Despite a near blackout in the media of good news regarding the 2017 tax reform, the law lowered taxes for the majority of taxpayers, and will do so for years. The New York Post editorial board examined why so many Americans believe the tax cut didn’t work for them, writing:
Why are so many people under the wrong impression about their own taxes? As the Times put it, the gap “appears to flow from a sustained — and misleading — effort by liberal opponents of the law to brand [Trump’s tax reform] as a broad middle-class tax increase.” Give the paper credit for honesty.
Fact is, “Democrats did a very good job” at convincing people they wouldn’t benefit, the Tax Policy Center’s Howard Gleckman observed. “The reality has been unable to break that perception.”

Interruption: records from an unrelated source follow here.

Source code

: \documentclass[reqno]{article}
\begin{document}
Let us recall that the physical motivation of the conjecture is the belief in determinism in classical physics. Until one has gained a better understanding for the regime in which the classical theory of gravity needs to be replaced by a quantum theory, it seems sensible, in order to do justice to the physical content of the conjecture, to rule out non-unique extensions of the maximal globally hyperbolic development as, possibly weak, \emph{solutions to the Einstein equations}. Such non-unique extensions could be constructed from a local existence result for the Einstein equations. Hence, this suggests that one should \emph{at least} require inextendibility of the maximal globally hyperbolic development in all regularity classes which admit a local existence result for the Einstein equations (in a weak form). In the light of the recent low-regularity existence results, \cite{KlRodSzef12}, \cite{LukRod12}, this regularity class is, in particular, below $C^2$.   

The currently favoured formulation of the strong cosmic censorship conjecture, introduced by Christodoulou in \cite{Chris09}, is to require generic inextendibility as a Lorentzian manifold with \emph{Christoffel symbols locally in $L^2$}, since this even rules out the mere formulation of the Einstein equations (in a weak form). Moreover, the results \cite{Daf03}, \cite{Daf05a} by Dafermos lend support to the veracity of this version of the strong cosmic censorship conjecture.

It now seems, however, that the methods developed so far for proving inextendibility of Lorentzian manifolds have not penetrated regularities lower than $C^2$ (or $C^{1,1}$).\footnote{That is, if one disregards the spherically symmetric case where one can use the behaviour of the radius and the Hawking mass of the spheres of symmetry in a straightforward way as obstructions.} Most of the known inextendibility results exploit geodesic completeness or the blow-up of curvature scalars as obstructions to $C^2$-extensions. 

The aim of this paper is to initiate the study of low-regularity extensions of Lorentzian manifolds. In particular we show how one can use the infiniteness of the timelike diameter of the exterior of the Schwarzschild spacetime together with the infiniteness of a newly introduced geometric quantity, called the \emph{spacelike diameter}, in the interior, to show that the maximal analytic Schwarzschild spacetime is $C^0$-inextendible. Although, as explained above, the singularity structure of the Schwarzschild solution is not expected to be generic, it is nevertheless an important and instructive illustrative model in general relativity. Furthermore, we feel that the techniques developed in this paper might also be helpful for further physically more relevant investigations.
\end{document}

Here in New York, as E.J. McMahon noted on these pages recently, Gov. Andrew Cuomo never stopped railing about the Trump tax cuts. He called them “an all-out direct attack on New York’s future,” suggesting they would effectively raise levies on middle-class families by as much as 25 percent.

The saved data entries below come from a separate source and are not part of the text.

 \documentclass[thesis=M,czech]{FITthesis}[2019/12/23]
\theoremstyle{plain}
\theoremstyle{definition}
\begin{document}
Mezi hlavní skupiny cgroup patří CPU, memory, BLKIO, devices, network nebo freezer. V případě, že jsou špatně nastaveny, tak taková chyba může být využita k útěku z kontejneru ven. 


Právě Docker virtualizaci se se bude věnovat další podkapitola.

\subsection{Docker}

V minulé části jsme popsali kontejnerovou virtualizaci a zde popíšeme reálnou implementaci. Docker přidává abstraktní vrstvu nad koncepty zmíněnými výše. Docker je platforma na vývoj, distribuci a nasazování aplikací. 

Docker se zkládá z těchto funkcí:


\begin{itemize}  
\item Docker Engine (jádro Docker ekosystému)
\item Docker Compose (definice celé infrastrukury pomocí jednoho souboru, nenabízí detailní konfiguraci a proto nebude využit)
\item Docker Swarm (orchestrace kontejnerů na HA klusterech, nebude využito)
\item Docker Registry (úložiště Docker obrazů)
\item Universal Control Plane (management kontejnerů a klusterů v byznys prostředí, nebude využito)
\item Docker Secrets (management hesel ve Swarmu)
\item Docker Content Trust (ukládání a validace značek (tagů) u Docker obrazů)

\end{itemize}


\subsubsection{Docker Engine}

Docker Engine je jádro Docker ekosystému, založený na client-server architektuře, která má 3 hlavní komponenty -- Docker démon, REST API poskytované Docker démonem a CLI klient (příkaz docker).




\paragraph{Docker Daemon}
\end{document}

Turns out “the vast majority” of New Yorkers actually “paid lower taxes in 2018 then they would have under the previous federal law,” wrote McMahon. Even Cuomo himself paid less: just $39,138 on his $211,289 income (18.5 percent), versus $41,765 on his slightly higher $212,776 income (19.6 percent) in 2017.
Add in the fact that the economy is strong — the job market’s hotter than it has been in years — and it’s hard to understate the benefits of the reforms passed by Republicans and signed by Trump.